Dataset entries:
───

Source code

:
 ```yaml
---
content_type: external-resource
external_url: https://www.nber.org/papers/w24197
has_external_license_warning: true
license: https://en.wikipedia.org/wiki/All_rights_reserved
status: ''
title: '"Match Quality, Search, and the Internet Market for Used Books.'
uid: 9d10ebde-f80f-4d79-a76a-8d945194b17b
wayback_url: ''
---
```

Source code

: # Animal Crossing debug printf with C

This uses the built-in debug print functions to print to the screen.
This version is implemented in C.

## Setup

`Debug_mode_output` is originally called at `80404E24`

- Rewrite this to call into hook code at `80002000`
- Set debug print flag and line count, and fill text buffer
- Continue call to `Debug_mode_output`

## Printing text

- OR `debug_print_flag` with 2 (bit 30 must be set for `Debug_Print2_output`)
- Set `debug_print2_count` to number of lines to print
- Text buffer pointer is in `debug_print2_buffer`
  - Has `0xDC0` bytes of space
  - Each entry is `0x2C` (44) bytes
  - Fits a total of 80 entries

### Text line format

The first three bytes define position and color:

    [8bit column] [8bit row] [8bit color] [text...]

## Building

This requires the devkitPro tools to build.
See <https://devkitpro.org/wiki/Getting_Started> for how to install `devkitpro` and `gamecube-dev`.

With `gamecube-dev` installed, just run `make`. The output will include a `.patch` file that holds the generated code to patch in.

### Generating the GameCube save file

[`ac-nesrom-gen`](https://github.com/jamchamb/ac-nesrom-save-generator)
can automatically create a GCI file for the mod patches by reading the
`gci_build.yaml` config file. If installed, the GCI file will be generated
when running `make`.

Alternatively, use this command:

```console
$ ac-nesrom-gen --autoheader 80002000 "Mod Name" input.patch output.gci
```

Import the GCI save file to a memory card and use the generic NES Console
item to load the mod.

───

-- Work required --
Your answer must be the lines from the one with "Import the GCI" through the last line of the data, repeated exactly and with nothing else.

-- Reply --
Import the GCI save file to a memory card and use the generic NES Console
item to load the mod.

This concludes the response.